Given data =>

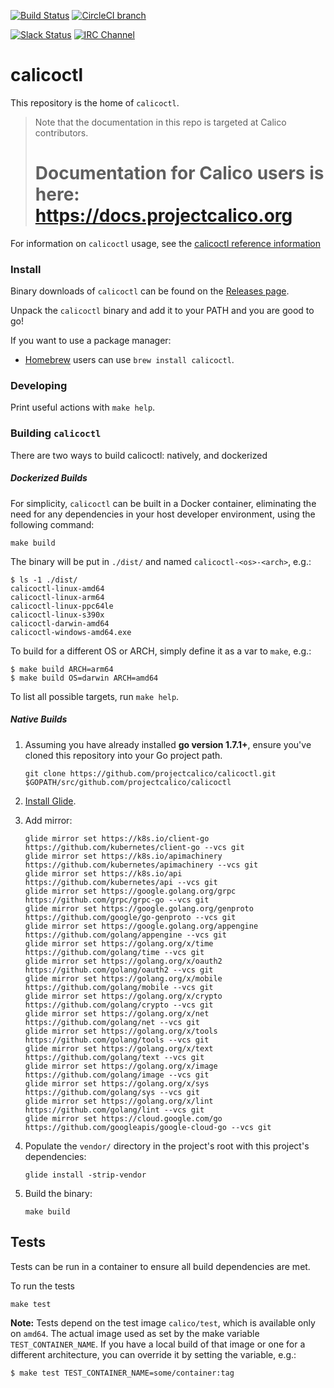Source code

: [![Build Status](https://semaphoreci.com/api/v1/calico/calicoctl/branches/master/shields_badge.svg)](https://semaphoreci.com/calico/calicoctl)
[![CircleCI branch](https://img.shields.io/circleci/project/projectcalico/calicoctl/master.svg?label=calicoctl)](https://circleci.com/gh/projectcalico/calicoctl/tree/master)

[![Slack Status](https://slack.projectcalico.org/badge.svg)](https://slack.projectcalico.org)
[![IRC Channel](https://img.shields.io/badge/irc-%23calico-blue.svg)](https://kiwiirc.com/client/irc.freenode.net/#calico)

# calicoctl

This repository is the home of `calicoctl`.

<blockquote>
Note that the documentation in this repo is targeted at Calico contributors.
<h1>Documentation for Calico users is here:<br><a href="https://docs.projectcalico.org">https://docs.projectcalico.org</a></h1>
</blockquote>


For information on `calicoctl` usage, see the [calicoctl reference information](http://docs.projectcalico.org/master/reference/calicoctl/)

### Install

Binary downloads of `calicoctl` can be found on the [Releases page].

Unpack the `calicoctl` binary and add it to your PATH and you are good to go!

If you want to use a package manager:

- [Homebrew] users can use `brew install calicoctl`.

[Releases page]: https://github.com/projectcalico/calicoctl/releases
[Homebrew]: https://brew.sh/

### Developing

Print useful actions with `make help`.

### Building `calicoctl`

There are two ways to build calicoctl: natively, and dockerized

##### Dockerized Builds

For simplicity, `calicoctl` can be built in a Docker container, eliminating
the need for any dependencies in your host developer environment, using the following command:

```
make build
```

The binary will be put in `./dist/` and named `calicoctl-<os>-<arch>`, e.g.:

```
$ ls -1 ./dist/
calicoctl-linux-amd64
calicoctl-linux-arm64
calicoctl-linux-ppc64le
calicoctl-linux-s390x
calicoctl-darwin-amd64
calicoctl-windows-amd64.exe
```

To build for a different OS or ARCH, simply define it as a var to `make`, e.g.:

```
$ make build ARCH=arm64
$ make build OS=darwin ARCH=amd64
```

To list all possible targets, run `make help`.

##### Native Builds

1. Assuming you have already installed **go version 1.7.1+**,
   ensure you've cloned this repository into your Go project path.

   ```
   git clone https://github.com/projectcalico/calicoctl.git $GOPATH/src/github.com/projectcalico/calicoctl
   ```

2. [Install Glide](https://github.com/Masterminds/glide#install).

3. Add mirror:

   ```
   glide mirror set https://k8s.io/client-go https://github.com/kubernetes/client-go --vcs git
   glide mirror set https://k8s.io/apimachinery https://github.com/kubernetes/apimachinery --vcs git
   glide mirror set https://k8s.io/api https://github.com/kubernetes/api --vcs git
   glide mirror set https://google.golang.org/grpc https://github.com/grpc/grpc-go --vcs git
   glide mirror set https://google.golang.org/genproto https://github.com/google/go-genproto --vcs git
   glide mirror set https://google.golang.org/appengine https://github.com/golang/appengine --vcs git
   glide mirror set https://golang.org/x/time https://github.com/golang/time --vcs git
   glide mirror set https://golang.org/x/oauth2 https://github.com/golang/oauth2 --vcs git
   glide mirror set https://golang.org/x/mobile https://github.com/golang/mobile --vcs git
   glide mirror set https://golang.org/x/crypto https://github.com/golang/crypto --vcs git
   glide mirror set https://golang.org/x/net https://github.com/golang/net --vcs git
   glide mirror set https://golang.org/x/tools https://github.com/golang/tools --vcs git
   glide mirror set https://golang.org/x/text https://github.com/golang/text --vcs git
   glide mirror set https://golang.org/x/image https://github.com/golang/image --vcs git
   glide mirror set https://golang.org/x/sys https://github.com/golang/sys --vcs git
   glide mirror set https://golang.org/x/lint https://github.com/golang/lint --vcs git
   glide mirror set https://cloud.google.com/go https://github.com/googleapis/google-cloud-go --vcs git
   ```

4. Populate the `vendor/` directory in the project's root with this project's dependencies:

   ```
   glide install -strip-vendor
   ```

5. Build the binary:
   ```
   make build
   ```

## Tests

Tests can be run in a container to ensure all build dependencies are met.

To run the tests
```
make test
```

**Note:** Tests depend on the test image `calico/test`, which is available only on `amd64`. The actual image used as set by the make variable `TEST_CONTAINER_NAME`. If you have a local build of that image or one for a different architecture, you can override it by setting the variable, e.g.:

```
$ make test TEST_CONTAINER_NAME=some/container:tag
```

Task description =>
Please write out the entire listing above exactly, but leave the pictures out.

Answer to the problem =>
Source code

: [![Build Status](https://semaphoreci.com/api/v1/calico/calicoctl/branches/master/shields_badge.svg)](https://semaphoreci.com/calico/calicoctl)
[![CircleCI branch](https://img.shields.io/circleci/project/projectcalico/calicoctl/master.svg?label=calicoctl)](https://circleci.com/gh/projectcalico/calicoctl/tree/master)

[![Slack Status](https://slack.projectcalico.org/badge.svg)](https://slack.projectcalico.org)
[![IRC Channel](https://img.shields.io/badge/irc-%23calico-blue.svg)](https://kiwiirc.com/client/irc.freenode.net/#calico)

# calicoctl

This repository is the home of `calicoctl`.

<blockquote>
Note that the documentation in this repo is targeted at Calico contributors.
<h1>Documentation for Calico users is here:<br><a href="https://docs.projectcalico.org">https://docs.projectcalico.org</a></h1>
</blockquote>


For information on `calicoctl` usage, see the [calicoctl reference information](http://docs.projectcalico.org/master/reference/calicoctl/)

### Install

Binary downloads of `calicoctl` can be found on the [Releases page].

Unpack the `calicoctl` binary and add it to your PATH and you are good to go!

If you want to use a package manager:

- [Homebrew] users can use `brew install calicoctl`.

[Releases page]: https://github.com/projectcalico/calicoctl/releases
[Homebrew]: https://brew.sh/

### Developing

Print useful actions with `make help`.

### Building `calicoctl`

There are two ways to build calicoctl: natively, and dockerized

##### Dockerized Builds

For simplicity, `calicoctl` can be built in a Docker container, eliminating
the need for any dependencies in your host developer environment, using the following command:

```
make build
```

The binary will be put in `./dist/` and named `calicoctl-<os>-<arch>`, e.g.:

```
$ ls -1 ./dist/
calicoctl-linux-amd64
calicoctl-linux-arm64
calicoctl-linux-ppc64le
calicoctl-linux-s390x
calicoctl-darwin-amd64
calicoctl-windows-amd64.exe
```

To build for a different OS or ARCH, simply define it as a var to `make`, e.g.:

```
$ make build ARCH=arm64
$ make build OS=darwin ARCH=amd64
```

To list all possible targets, run `make help`.

##### Native Builds

1. Assuming you have already installed **go version 1.7.1+**,
   ensure you've cloned this repository into your Go project path.

   ```
   git clone https://github.com/projectcalico/calicoctl.git $GOPATH/src/github.com/projectcalico/calicoctl
   ```

2. [Install Glide](https://github.com/Masterminds/glide#install).

3. Add mirror:

   ```
   glide mirror set https://k8s.io/client-go https://github.com/kubernetes/client-go --vcs git
   glide mirror set https://k8s.io/apimachinery https://github.com/kubernetes/apimachinery --vcs git
   glide mirror set https://k8s.io/api https://github.com/kubernetes/api --vcs git
   glide mirror set https://google.golang.org/grpc https://github.com/grpc/grpc-go --vcs git
   glide mirror set https://google.golang.org/genproto https://github.com/google/go-genproto --vcs git
   glide mirror set https://google.golang.org/appengine https://github.com/golang/appengine --vcs git
   glide mirror set https://golang.org/x/time https://github.com/golang/time --vcs git
   glide mirror set https://golang.org/x/oauth2 https://github.com/golang/oauth2 --vcs git
   glide mirror set https://golang.org/x/mobile https://github.com/golang/mobile --vcs git
   glide mirror set https://golang.org/x/crypto https://github.com/golang/crypto --vcs git
   glide mirror set https://golang.org/x/net https://github.com/golang/net --vcs git
   glide mirror set https://golang.org/x/tools https://github.com/golang/tools --vcs git
   glide mirror set https://golang.org/x/text https://github.com/golang/text --vcs git
   glide mirror set https://golang.org/x/image https://github.com/golang/image --vcs git
   glide mirror set https://golang.org/x/sys https://github.com/golang/sys --vcs git
   glide mirror set https://golang.org/x/lint https://github.com/golang/lint --vcs git
   glide mirror set https://cloud.google.com/go https://github.com/googleapis/google-cloud-go --vcs git
   ```

4. Populate the `vendor/` directory in the project's root with this project's dependencies:

   ```
   glide install -strip-vendor
   ```

5. Build the binary:
   ```
   make build
   ```

## Tests

Tests can be run in a container to ensure all build dependencies are met.

To run the tests
```
make test
```

**Note:** Tests depend on the test image `calico/test`, which is available only on `amd64`. The actual image used as set by the make variable `TEST_CONTAINER_NAME`. If you have a local build of that image or one for a different architecture, you can override it by setting the variable, e.g.:

```
$ make test TEST_CONTAINER_NAME=some/container:tag
```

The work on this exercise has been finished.